Transcribe word for word the lines below from the line with "themselves is a" through the line with "price $\lambda\approx pL\approx5$, so", ends included.

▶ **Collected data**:
'''
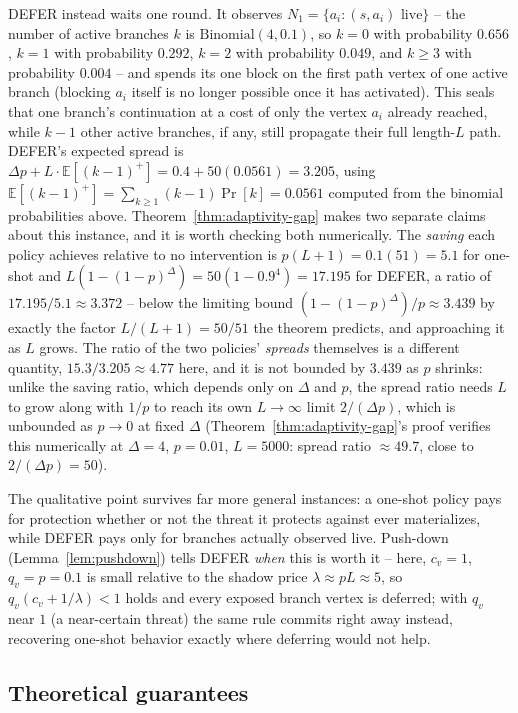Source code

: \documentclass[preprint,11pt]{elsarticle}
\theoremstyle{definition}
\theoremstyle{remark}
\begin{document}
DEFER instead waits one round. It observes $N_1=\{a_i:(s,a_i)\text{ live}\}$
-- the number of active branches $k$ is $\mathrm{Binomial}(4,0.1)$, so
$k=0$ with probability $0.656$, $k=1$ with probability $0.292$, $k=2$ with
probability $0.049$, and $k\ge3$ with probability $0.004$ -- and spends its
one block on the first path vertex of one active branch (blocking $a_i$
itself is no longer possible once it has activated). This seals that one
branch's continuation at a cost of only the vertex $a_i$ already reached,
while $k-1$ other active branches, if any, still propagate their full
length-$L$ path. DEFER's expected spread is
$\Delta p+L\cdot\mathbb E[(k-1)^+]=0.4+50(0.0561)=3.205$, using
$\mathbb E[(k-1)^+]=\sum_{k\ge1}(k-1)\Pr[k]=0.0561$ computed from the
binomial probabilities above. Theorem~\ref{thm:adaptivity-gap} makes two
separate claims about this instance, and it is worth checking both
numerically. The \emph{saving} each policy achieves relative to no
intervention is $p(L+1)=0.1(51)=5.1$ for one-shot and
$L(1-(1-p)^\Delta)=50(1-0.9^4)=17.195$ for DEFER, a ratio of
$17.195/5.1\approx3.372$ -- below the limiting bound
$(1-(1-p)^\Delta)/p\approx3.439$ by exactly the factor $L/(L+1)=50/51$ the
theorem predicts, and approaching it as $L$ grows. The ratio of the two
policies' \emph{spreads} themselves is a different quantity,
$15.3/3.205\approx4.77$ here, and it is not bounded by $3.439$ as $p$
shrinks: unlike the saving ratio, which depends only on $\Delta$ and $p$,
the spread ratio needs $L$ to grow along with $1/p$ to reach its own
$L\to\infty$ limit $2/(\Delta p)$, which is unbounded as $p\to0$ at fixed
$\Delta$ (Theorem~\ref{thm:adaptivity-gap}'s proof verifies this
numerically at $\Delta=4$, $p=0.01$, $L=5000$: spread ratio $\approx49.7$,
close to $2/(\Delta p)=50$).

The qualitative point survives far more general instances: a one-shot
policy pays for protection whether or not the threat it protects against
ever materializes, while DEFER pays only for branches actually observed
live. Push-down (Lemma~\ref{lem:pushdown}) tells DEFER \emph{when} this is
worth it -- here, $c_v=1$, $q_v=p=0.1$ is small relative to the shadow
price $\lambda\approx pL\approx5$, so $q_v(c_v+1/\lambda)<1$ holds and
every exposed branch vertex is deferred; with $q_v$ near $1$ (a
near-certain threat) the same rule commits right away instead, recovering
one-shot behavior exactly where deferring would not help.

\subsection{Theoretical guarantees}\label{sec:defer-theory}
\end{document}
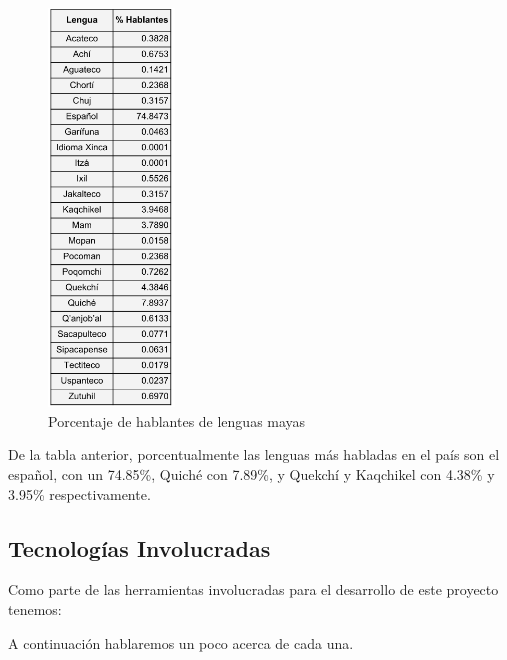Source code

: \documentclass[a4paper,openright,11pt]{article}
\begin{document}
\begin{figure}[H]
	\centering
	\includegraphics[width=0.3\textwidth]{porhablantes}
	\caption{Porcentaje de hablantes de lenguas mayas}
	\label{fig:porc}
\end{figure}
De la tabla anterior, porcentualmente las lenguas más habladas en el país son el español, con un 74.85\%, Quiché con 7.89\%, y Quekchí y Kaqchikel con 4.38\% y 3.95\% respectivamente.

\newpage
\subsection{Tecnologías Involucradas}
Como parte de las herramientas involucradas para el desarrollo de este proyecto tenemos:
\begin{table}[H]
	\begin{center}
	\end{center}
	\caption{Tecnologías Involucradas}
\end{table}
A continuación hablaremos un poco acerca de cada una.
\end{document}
'''
'''
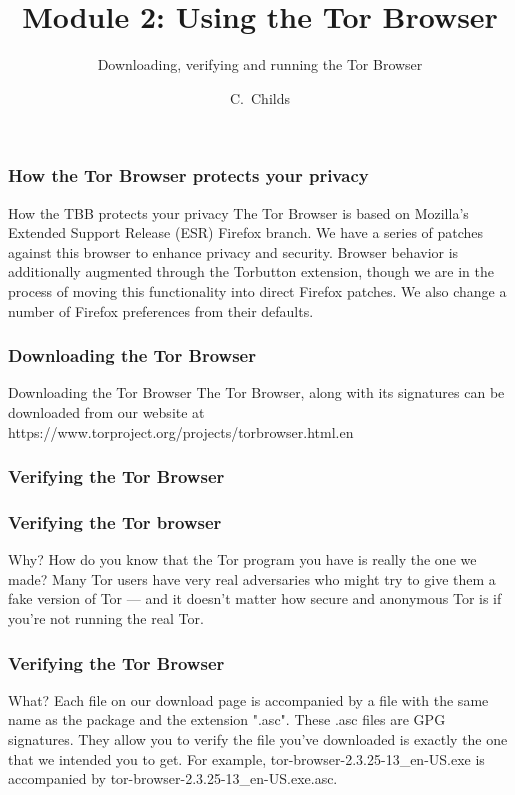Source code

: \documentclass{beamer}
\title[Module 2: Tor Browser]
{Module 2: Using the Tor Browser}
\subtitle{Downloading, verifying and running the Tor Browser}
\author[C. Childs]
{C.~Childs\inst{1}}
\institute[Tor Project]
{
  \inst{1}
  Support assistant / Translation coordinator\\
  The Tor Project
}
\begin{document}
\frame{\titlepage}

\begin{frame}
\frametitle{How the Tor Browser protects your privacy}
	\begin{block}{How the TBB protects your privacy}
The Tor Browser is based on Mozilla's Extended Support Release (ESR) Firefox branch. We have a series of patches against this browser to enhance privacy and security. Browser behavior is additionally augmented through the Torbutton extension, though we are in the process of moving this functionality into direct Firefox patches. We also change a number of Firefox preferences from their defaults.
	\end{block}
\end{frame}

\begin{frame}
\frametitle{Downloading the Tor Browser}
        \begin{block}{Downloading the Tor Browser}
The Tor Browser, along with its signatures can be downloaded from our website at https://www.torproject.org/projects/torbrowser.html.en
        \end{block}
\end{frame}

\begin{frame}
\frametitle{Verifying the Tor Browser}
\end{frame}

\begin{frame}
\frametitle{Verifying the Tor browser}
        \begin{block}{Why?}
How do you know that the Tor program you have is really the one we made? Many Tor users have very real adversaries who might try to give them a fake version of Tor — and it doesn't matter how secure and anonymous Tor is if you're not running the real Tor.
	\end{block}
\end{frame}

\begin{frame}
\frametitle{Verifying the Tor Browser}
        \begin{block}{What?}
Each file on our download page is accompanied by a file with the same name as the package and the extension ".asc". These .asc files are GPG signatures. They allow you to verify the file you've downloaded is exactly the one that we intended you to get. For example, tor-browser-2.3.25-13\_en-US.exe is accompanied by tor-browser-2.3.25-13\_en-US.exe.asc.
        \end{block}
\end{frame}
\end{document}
'''
'''
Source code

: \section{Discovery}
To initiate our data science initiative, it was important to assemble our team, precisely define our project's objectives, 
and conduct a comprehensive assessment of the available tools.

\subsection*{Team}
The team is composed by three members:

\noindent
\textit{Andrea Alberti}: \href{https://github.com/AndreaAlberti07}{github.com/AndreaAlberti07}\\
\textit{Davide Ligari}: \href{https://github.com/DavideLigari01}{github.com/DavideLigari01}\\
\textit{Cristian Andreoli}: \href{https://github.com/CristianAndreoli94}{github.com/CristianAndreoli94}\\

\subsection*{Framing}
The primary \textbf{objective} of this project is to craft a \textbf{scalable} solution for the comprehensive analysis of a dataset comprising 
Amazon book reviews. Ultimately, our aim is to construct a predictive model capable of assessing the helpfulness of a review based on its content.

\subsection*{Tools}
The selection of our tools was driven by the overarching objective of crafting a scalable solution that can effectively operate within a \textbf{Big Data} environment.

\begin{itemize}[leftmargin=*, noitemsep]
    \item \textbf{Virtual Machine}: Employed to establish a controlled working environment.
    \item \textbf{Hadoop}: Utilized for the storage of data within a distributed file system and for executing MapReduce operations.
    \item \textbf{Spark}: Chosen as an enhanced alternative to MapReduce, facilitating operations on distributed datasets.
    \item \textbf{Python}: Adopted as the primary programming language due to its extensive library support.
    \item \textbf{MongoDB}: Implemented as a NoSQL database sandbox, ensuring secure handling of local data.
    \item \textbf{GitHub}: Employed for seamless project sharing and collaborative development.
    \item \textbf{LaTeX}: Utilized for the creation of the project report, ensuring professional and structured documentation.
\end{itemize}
'''
▶ **Solution to this task**:
policies' \emph{spreads} themselves is a different quantity,
$15.3/3.205\approx4.77$ here, and it is not bounded by $3.439$ as $p$
shrinks: unlike the saving ratio, which depends only on $\Delta$ and $p$,
the spread ratio needs $L$ to grow along with $1/p$ to reach its own
$L\to\infty$ limit $2/(\Delta p)$, which is unbounded as $p\to0$ at fixed
$\Delta$ (Theorem~\ref{thm:adaptivity-gap}'s proof verifies this
numerically at $\Delta=4$, $p=0.01$, $L=5000$: spread ratio $\approx49.7$,
close to $2/(\Delta p)=50$).

The qualitative point survives far more general instances: a one-shot
policy pays for protection whether or not the threat it protects against
ever materializes, while DEFER pays only for branches actually observed
live. Push-down (Lemma~\ref{lem:pushdown}) tells DEFER \emph{when} this is
worth it -- here, $c_v=1$, $q_v=p=0.1$ is small relative to the shadow
price $\lambda\approx pL\approx5$, so $q_v(c_v+1/\lambda)<1$ holds and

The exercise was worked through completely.